For the final part, note that since the observations are independent, the ordering is irrelevant.

tibble(pGrid,
       li2=pGrid %>% dbinom(5,7,prob=.),
       prior) %>% mutate(post2unstd=li2*prior) %>% mutate(posterior=post2unstd/sum(post2unstd)) %>% ggplot(aes(x=pGrid,y=posterior))+
  geom_line(size=3)+geom_point(size=5,color="red")+
  labs(
    title="Globe Tosses",
    subtitle="2M1.2) L W W L W W W",
    y="Posterior",
    x="Grid Approximation points"
  )+
  scale_x_continuous(breaks = seq(0,1,length.out=10),
                     labels = seq(0,1,length.out=10) %>% sprintf("%.2f",.),
                     expand = c(0, 0))+
  theme(
    plot.title.position = "plot"
        )

2M2

Now assume a prior for \(p\) that is equal to zero when \(p < 0.5\) and is a positive constant when \(p\geq 0.5\). Again compute and plot the grid approximate posterior distribution for each of the sets of observations in the problem just above.

  1. W, W, W
  2. W, W, W, L
  3. L, W, W, L, W, W, W
Solution

We proceed in much the same way as in the previous question.
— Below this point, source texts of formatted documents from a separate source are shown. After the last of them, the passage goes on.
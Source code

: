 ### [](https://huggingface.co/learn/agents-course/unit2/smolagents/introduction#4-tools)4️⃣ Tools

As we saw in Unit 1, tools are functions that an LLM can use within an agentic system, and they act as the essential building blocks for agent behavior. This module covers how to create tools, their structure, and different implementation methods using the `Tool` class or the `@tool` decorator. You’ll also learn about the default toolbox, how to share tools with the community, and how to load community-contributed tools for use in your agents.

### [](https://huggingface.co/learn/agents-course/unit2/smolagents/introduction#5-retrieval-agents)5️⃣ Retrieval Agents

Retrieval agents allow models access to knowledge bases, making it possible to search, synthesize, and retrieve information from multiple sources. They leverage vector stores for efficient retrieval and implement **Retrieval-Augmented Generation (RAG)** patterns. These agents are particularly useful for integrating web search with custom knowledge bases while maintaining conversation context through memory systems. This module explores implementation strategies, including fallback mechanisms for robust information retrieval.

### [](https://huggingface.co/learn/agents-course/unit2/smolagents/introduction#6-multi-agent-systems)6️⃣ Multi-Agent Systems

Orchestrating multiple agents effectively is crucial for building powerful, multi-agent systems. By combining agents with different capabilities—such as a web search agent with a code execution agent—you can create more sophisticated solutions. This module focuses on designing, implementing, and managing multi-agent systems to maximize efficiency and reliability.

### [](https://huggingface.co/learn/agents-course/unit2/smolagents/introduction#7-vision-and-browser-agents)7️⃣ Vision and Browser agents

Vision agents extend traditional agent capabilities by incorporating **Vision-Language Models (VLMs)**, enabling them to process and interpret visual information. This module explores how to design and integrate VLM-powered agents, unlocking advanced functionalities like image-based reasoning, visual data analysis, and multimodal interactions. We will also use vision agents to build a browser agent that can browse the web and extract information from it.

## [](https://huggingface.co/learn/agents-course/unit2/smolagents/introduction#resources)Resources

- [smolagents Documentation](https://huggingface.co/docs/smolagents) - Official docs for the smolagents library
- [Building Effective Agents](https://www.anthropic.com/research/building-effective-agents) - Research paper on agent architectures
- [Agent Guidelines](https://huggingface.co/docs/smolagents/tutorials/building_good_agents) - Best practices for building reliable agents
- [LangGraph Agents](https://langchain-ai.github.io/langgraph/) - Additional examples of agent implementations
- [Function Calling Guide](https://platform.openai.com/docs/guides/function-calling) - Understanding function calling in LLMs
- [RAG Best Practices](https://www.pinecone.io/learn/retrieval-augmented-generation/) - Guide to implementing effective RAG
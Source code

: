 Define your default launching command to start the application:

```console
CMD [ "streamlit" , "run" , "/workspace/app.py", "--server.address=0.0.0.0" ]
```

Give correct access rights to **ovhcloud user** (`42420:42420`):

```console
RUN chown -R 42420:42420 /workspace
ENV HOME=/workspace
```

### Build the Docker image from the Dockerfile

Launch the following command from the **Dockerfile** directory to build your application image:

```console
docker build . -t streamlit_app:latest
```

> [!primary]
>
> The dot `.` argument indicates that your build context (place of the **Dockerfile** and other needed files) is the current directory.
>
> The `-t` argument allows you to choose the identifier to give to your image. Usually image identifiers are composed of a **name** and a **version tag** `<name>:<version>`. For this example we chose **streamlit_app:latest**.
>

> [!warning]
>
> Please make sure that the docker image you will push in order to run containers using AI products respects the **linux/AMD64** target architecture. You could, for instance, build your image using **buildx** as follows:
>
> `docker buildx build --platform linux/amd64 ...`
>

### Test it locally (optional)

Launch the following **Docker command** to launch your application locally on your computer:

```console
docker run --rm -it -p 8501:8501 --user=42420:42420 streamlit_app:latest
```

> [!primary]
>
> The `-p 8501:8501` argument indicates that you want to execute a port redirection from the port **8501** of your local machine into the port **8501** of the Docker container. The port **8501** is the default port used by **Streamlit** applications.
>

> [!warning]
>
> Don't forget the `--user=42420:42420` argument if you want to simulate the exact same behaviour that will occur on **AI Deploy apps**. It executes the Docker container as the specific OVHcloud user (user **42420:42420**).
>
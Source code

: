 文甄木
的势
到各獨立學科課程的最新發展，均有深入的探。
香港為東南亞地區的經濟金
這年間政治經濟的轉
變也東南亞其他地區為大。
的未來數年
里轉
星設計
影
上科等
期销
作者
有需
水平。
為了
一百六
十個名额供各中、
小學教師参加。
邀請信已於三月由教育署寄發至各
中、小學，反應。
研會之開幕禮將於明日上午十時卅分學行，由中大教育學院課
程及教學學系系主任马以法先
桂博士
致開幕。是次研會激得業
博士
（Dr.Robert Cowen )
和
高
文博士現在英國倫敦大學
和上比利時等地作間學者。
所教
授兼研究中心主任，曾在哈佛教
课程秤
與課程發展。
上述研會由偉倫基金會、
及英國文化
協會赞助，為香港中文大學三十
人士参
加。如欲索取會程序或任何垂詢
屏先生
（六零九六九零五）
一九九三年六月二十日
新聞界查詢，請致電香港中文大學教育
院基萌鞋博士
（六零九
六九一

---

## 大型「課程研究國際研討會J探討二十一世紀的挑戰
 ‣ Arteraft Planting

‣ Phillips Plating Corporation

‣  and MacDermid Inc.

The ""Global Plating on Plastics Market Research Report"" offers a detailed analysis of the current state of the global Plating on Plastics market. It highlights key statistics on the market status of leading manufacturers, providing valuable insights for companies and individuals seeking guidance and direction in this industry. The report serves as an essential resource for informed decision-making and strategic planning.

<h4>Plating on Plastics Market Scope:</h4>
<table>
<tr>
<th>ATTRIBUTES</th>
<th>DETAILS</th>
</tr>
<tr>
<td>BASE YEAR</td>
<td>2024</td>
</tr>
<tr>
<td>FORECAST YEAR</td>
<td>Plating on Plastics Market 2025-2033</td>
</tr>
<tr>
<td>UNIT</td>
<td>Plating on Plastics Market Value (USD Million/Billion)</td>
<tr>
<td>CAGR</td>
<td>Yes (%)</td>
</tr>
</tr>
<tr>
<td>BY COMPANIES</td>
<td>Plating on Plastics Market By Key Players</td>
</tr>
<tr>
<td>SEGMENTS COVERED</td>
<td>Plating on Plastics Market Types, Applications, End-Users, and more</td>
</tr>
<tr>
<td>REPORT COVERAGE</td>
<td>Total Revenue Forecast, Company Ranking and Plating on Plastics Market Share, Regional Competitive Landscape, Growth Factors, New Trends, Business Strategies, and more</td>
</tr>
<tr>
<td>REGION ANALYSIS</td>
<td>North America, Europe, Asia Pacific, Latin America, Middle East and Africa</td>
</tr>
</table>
We also use the vectorized ifelse instead of explicitly using a for loop.

nPoints<-50
## Grid
pGrid<-seq(0,1,length.out=nPoints)
## Prior
prior<-ifelse(pGrid<0.5,0,1)
tibble(pGrid,
       li2=pGrid %>% dbinom(3,3,prob=.),
       prior) %>% mutate(post2unstd=li2*prior) %>% mutate(posterior=post2unstd/sum(post2unstd)) %>% ggplot(aes(x=pGrid,y=posterior))+
  geom_line(size=3)+geom_point(size=5,color="red")+
  labs(
    title="Globe Tosses with Prior information",
    subtitle="2M2.1) W W W",
    y="Posterior",
    x="Grid Approximation points"
  )+
  scale_x_continuous(breaks = seq(0,1,length.out=10),
                     labels = seq(0,1,length.out=10) %>% sprintf("%.2f",.),
                     expand = c(0, 0))+
  theme(
    plot.title.position = "plot"
        )
tibble(pGrid,
       li2=pGrid %>% dbinom(3,4,prob=.),
       prior) %>% mutate(post2unstd=li2*prior) %>% mutate(posterior=post2unstd/sum(post2unstd)) %>% ggplot(aes(x=pGrid,y=posterior))+
  geom_line(size=3)+geom_point(size=5,color="red")+
  labs(
    title="Globe Tosses with Prior information",
    subtitle="2M2.2) W W W L",
    y="Posterior",
    x="Grid Approximation points"
  )+
  scale_x_continuous(breaks = seq(0,1,length.out=10),
                     labels = seq(0,1,length.out=10) %>% sprintf("%.2f",.),
                     expand = c(0, 0))+
  theme(
    plot.title.position = "plot"
        )
tibble(pGrid,
       li2=pGrid %>% dbinom(5,7,prob=.),
       prior) %>% mutate(post2unstd=li2*prior) %>% mutate(posterior=post2unstd/sum(post2unstd)) %>% ggplot(aes(x=pGrid,y=posterior))+
  geom_line(size=3)+geom_point(size=5,color="red")+
  labs(
    title="Globe Tosses with Prior information",
    subtitle="2M2.3) L W W L W W W",
    y="Posterior",
    x="Grid Approximation points"
  )+
  scale_x_continuous(breaks = seq(0,1,length.out=10),
                     labels = seq(0,1,length.out=10) %>% sprintf("%.2f",.),
                     expand = c(0, 0))+
  theme(
    plot.title.position = "plot"
        )

2M4

Suppose you have a deck with only three cards. Each card has two sides, and each side is either black or white. One card has two black sides. The second card has one black and one white side. The third card has two white sides. Now suppose all three cards are placed in a bag and shuffled. Someone reaches into the bag and pulls out a card and places it flat on a table. A black side is shown facing up, but you don’t know the color of the side facing down. Show that the probability that the other side is also black is 2/3. Use the counting method (Section 2 of this chapter) to approach this problem. This means counting up the ways that each card could produce the observed data (a black side facing up on the table).

Solution

Let us begin by defining what is given to us.

  • There are three cards
    • One has a black side and a white side (cBW)
    • One is colored black on both sides (cBB)
    • One is colored white on both sides (cWW)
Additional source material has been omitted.